-- Information given follows --

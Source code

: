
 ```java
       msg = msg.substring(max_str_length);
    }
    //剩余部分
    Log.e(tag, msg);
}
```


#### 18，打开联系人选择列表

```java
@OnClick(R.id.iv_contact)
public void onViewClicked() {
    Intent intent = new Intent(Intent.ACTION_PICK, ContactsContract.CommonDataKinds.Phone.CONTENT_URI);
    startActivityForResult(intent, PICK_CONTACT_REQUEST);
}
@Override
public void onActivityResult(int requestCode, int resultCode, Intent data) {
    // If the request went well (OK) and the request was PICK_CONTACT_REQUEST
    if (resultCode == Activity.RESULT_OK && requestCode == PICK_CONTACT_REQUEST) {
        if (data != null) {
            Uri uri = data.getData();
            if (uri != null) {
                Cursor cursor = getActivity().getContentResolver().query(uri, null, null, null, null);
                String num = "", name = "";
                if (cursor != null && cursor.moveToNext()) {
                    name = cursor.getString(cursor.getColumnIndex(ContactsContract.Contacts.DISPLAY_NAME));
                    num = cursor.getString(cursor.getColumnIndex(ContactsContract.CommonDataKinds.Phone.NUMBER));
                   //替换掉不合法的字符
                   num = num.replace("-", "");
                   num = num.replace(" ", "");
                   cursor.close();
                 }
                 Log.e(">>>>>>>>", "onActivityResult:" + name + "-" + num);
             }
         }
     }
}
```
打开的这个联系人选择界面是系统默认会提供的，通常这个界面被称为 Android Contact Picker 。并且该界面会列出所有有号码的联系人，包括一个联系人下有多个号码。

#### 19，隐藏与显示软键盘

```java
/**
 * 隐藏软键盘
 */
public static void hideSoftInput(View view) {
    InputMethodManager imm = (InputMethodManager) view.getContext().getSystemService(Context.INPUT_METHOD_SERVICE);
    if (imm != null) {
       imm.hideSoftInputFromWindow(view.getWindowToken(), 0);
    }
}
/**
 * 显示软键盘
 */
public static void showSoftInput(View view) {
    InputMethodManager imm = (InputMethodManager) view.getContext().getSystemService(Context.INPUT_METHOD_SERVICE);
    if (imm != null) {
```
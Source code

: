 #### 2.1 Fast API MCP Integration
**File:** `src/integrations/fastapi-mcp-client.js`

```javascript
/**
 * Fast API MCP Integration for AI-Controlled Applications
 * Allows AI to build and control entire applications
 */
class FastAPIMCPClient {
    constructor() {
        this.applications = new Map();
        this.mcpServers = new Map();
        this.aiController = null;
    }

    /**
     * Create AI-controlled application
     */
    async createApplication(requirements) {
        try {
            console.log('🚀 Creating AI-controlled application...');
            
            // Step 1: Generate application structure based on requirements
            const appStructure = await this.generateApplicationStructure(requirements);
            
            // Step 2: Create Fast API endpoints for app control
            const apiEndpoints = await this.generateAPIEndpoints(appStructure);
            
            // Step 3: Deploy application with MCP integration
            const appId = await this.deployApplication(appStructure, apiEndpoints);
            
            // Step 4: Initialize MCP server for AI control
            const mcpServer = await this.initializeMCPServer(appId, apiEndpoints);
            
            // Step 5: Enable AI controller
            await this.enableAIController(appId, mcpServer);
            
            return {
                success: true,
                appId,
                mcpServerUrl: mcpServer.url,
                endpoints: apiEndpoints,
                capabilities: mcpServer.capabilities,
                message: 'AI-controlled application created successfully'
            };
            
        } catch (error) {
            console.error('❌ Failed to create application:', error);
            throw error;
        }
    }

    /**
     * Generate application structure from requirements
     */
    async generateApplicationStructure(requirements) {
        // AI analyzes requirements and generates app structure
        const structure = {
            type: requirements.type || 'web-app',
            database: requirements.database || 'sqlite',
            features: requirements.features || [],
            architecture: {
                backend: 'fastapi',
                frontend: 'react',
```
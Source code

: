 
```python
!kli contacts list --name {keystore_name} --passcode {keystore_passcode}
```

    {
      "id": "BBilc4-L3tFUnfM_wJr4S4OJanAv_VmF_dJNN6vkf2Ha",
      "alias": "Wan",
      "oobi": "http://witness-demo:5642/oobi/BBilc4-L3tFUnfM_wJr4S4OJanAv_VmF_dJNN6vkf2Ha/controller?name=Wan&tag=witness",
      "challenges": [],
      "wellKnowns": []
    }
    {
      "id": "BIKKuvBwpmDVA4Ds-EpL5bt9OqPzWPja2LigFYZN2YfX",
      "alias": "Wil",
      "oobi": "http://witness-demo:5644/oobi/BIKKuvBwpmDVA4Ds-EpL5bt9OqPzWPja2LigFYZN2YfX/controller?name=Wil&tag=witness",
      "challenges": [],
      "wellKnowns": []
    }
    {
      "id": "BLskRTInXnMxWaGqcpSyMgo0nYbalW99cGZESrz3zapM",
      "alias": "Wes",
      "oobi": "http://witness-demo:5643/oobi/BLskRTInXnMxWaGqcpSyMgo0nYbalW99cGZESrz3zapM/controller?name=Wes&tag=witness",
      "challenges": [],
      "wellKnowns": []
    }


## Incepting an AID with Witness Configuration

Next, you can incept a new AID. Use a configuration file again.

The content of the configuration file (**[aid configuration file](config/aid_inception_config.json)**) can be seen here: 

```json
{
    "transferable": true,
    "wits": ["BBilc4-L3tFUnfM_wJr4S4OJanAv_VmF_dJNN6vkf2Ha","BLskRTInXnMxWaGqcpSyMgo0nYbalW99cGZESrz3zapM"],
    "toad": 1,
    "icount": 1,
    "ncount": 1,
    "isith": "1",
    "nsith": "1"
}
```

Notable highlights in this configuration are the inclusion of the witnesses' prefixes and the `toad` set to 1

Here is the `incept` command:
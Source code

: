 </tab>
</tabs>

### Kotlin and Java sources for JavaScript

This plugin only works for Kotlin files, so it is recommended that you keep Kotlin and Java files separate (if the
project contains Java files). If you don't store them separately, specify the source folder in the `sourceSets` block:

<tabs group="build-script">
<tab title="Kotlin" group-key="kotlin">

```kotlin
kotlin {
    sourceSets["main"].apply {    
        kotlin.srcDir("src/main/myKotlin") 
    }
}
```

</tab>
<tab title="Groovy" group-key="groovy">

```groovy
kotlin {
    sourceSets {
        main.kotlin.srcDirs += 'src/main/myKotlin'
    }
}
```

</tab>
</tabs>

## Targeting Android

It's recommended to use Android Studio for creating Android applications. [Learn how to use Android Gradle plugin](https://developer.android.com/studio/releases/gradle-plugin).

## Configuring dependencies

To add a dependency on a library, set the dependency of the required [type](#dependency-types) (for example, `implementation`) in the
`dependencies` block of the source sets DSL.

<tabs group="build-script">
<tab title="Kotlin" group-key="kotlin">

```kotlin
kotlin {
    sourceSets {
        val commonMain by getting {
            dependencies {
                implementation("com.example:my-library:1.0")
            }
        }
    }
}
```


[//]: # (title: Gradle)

-- Information given concluded --

Work to be completed: The lines in the records above that include the word "requirements" must be copied out.

Answer area:
    async createApplication(requirements) {
            // Step 1: Generate application structure based on requirements
            const appStructure = await this.generateApplicationStructure(requirements);
     * Generate application structure from requirements
    async generateApplicationStructure(requirements) {
        // AI analyzes requirements and generates app structure
            type: requirements.type || 'web-app',
            database: requirements.database || 'sqlite',
            features: requirements.features || [],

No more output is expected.